I do love dogs. They are so perfectly able to show us what it means to live in the Now.

I was sitting in the kitchen on a straight-backed chair and Ruffles came in to greet me. Oh! What a greeting it was! You'd have thought we'd known each other well for years, though I've barely touched him in his short life. He was all laughing face and sweeping tail, puppy paws and joy. Such joy! Just to be. Just to be in that moment greeting Lu in her chair. I gave him the full treatment - hands sweeping lightly across face and ears, then pulling gently at the rough fur 'round his neck, quieting and reassuring him.

It is a delight to be in the moment with a dog.

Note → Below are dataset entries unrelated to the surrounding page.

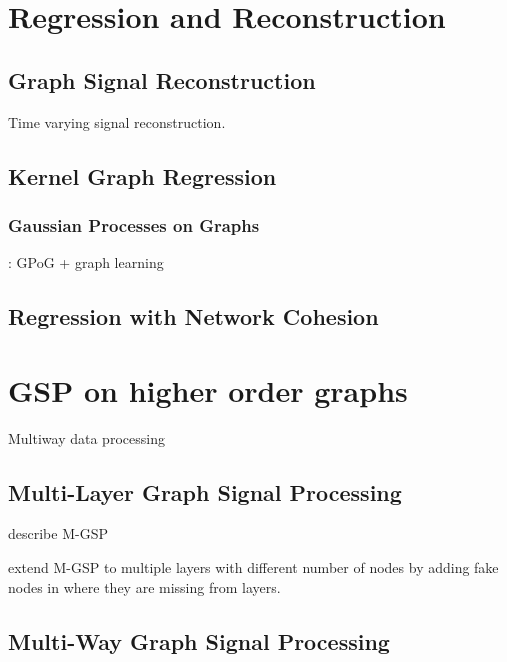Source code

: \section{Regression and Reconstruction}


\subsection{Graph Signal Reconstruction}

\cite{Qiu2017} Time varying signal reconstruction. 

\subsection{Kernel Graph Regression}

\cite{Elias2022}

\cite{Venkitaraman2019}


\subsubsection{Gaussian Processes on Graphs}

\cite{Venkitaraman2020}

\cite{Miao2022}: GPoG + graph learning

\subsection{Regression with Network Cohesion}

\cite{Le2022}

\cite{Li2019}

\section{GSP on higher order graphs}

Multiway data processing 

\cite{Smilde2004}
\cite{Kroonenberg2008}


\cite{Ji2019}

\cite{Cammoun2009}


\subsection{Multi-Layer Graph Signal Processing}

\cite{Zhang2022} describe M-GSP 

\cite{Zhang2018} extend M-GSP to multiple layers with different number of nodes by adding fake nodes in where they are missing from layers. 
 

\subsection{Multi-Way Graph Signal Processing}


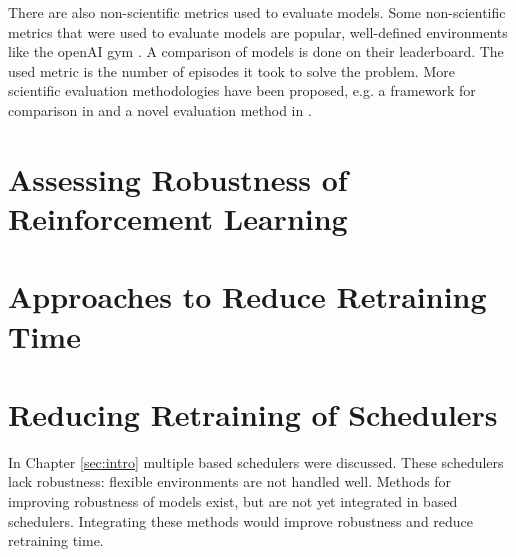 There are also non-scientific metrics used to evaluate \rl models. Some
non-scientific metrics that were used to evaluate \rl models are popular,
well-defined environments like the openAI gym \cite{gym2016}. A comparison of
\rl models is done on their
leaderboard. The used metric
is the number of episodes it took to solve the problem. More scientific
evaluation methodologies have been proposed, e.g. a framework for comparison
in  and a novel evaluation method in .

\section{Assessing Robustness of Reinforcement Learning}




\section{Approaches to Reduce Retraining Time}



\section{Reducing Retraining of Schedulers}
 In Chapter \ref{sec:intro} multiple \rl based schedulers were
discussed. These schedulers lack robustness: flexible environments are not
handled well. Methods for improving robustness of \rl models exist, but are not
yet integrated in \rl based schedulers. Integrating these methods would improve
robustness and reduce retraining time.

This particular dog tilted his head back so that I could get under his chin and looked up at me with big brown puppy eyes filled with love. His whole body expressed joy in the moment. His eyes shone with such an expression of love that I can still feel it warm me. It was a powerful thing, yet there was no mind in it, no will, no consciousness of separation or of self. Just love was there - pure and filled with joy in the moment and shining out of those eyes and into my heart. Wonderful!

Imagine if we could be so filled with pure love. Imagine if we could express such love to each other, radiate such a love into the world. What a wonder it would be! And this I know to be true: It would change the world. Such a love given so openly by us would change the world in ways so deep and fundamental that we cannot even begin to measure them.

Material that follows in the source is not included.